For all intents and purposes, a micro-business is defined by the EU as one having less than ten employees or a turnover less than £1.8 million (actually defined as €2million). This definition would cover most of the 4.4 million businesses operating in the UK.
Ofgem made changes in the contract terms that energy suppliers provide for these companies so that the renewal and switching of contracts are now made clearer. The energy company contracted must communicate that a contract is coming up for renewal.
Before this change, the time for switching or negotiating a new contract may have been hidden in lengthy terms and conditions. The contract would renew automatically for another year under more expensive trading terms and was impossible to switch. The change made is for new contracts and is not retrospective.
What Types of Micro Business Tariffs are Available?
The competitive landscape is vast in this market, so you have access to a range of pricing options to keep your costs low. Currently, only fixed prices are available for contracts lasting one, two or three years. Only some companies offer variable tariffs in limited numbers.
If you haven’t shopped around for quotes for 12 months or more, then your rates are too expensive. This is due to contracts being automatically renewed with increases of between 30% to 60% in some cases.
How do I Find the Cheapest Small Business Tariff?
There are several options available to you to maintain your current levels or keep within current inflation increases.
Energy companies rely on inertia much like insurance companies. So don’t feel you need to be loyal because customer churn is inherent in their strategic model.
- Telephone your current energy provider and ask for the best deal.
- Use a specialist web based service to check the whole market.
- Contact an energy broker who will investigate on your behalf.
Those are the main options available for most small businesses which have advantages and disadvantages.
The first two require your own time and effort and you may miss out on some deals depending on the service you use. Simply contacting your current provider means missing out on a significant part of the market place.
Additional Discounts and Savings Tips
Further savings can be made by paying your bills by monthly direct debit. Normally, quotes include this discount so if you select to pay manually, an additional 2%-5% will be added to your invoice.
A dual fuel tariff could incur a small reduction but it’s prudent to get separate fuel quotes as well and calculate the totals for each.
All companies have so-called “win back” teams to keep customers with their supply. If you have received a lower quote from your current provider, then call them and mention you’re leaving.
Most will undertake an instant price match policy while others offer incentives to stay. BGB can offer £160 to stay loyal.
What Information is Required?
Most services simply require your postcode and premises number or name. For improved accuracy your meter point reference number (MPAN) which identifies your exact supply helps.
Choosing the Right Tariff for Your Micro Business
Once you have got quotes from the energy companies you’re ready to choose your most favoured option. You’ll have likely received a fixed price quote for a fixed term as this is how most business energy prices are calculated.
Depending on what is happening with wholesale prices it can be difficult to decide how long to commit to a contract for. Our advice is probably to go for a one-year contract length, although most providers can offer up to a three-year contract with fixed pricing.

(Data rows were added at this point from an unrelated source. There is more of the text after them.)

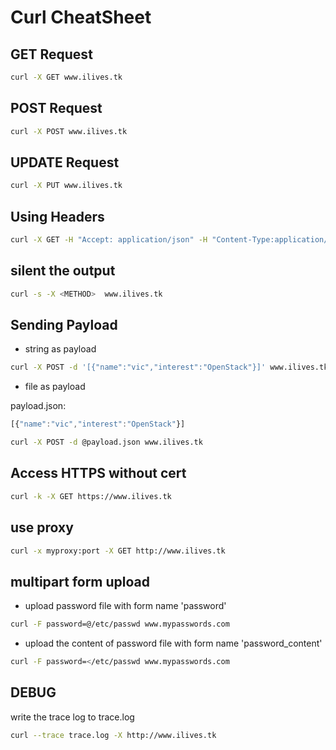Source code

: Curl CheatSheet
===============



GET Request
-----------
```bash
curl -X GET www.ilives.tk
```


POST Request
------------
```bash
curl -X POST www.ilives.tk
```


UPDATE Request
--------------
```bash
curl -X PUT www.ilives.tk
```

Using Headers
-------------
```bash
curl -X GET -H "Accept: application/json" -H "Content-Type:application/x-www-form-urlencoded;charset=utf-8" www.ilives.tk  
```

silent the output
-----------------
```bash
curl -s -X <METHOD>  www.ilives.tk
```



Sending Payload
---------------
+ string as payload
```bash
curl -X POST -d '[{"name":"vic","interest":"OpenStack"}]' www.ilives.tk
```
+ file as payload

payload.json:
```javascript
[{"name":"vic","interest":"OpenStack"}]
```
```bash
curl -X POST -d @payload.json www.ilives.tk
```
Access HTTPS without cert
-------------------------
```bash
curl -k -X GET https://www.ilives.tk
```

use proxy
---------
```bash
curl -x myproxy:port -X GET http://www.ilives.tk
```

multipart form upload
---------------------
+ upload password file with form name 'password'

```bash
curl -F password=@/etc/passwd www.mypasswords.com
```

+ upload the content of password file with form name 'password_content'
```bash
curl -F password=</etc/passwd www.mypasswords.com
```


DEBUG
-----
write the trace log to trace.log
```bash
curl --trace trace.log -X http://www.ilives.tk
```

Some tariffs may come with a standing charge which means you’ll pay a fixed amount no matter how much electricity you use. Others will have a split tariff so that the initial units are charged at a higher rate then once you have used those a reduced unit price comes into effect. It really depends on how much electric your business uses as to whether a standing charge or not is right for you.
You’ll probably also be offered a green tariff whereby your supply comes directly from renewable sources such a solar or wind power. These tariffs are more expensive, but you’ll know that your power is not producing carbon emissions.
You could also be exempt from the carbon offset tax, which can save more for your micro business.
Most small businesses won’t fall into the brackets because of the low usage.
A Climate Change Levy, or CCL, is payable by all companies in the UK. The tax is automatically added by the supplier to the bill before VAT and is approximately 5%.